I was thinking of this today, as I did my "bridgeblogging" and some translation from Spanish. So went to look up the exact quote. It's from Revolutionary Letter #31 by Diane Di Prima.
better we should all have homemade flutes
and practice excruciatingly upon them, one hundred years
till we learn to
make our own music
(In contrast to children in Bengal spending their lives in factories not singing because singing is for export, for Folkways records.)
I do try to "practice excruciatingly" - thus my blogs and poetry. I understand what Di Prima is saying - it is the "Are my hands clean?" of Sweet Honey in the Rock's song - and the answer is no. I wonder if Di Prima listens to Folkways records. It is a poem worth thinking about, even if you don't live by it, as I am not.

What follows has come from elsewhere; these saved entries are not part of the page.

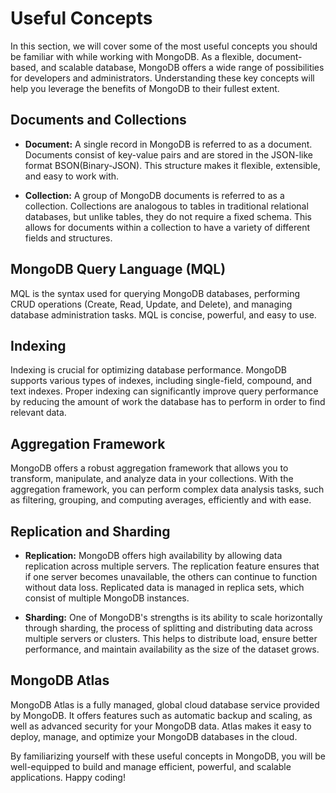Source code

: # Useful Concepts

In this section, we will cover some of the most useful concepts you should be familiar with while working with MongoDB. As a flexible, document-based, and scalable database, MongoDB offers a wide range of possibilities for developers and administrators. Understanding these key concepts will help you leverage the benefits of MongoDB to their fullest extent.

## Documents and Collections

- **Document:**
  A single record in MongoDB is referred to as a document. Documents consist of key-value pairs and are stored in the JSON-like format BSON(Binary-JSON). This structure makes it flexible, extensible, and easy to work with.

- **Collection:**
  A group of MongoDB documents is referred to as a collection. Collections are analogous to tables in traditional relational databases, but unlike tables, they do not require a fixed schema. This allows for documents within a collection to have a variety of different fields and structures.

## MongoDB Query Language (MQL)

MQL is the syntax used for querying MongoDB databases, performing CRUD operations (Create, Read, Update, and Delete), and managing database administration tasks. MQL is concise, powerful, and easy to use.

## Indexing

Indexing is crucial for optimizing database performance. MongoDB supports various types of indexes, including single-field, compound, and text indexes. Proper indexing can significantly improve query performance by reducing the amount of work the database has to perform in order to find relevant data.

## Aggregation Framework

MongoDB offers a robust aggregation framework that allows you to transform, manipulate, and analyze data in your collections. With the aggregation framework, you can perform complex data analysis tasks, such as filtering, grouping, and computing averages, efficiently and with ease.

## Replication and Sharding

- **Replication:**
  MongoDB offers high availability by allowing data replication across multiple servers. The replication feature ensures that if one server becomes unavailable, the others can continue to function without data loss. Replicated data is managed in replica sets, which consist of multiple MongoDB instances.

- **Sharding:**
  One of MongoDB's strengths is its ability to scale horizontally through sharding, the process of splitting and distributing data across multiple servers or clusters. This helps to distribute load, ensure better performance, and maintain availability as the size of the dataset grows.

## MongoDB Atlas

MongoDB Atlas is a fully managed, global cloud database service provided by MongoDB. It offers features such as automatic backup and scaling, as well as advanced security for your MongoDB data. Atlas makes it easy to deploy, manage, and optimize your MongoDB databases in the cloud.

By familiarizing yourself with these useful concepts in MongoDB, you will be well-equipped to build and manage efficient, powerful, and scalable applications. Happy coding!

I hope that my blogging, reading and writing, have a net benefit for everyone. As a translator I do worry about this and issues of "cultural capital" and I don't really have an answer. Oh, the guilty socialist intellectuals who don't know what to do! I'm not complaining, but there it is. I wonder if it is that I believe not in Art (which di Prima's poem is against) but in Information. Well, against it when it's set against the value of human life. "not all the works of Mozart worth one human life". Instead we believe we are saving lives by our techno info hippie art - but whose? Whose lives or whose privilege?
I believe in what I do! But I remain suspicious of it and of the structures that support it.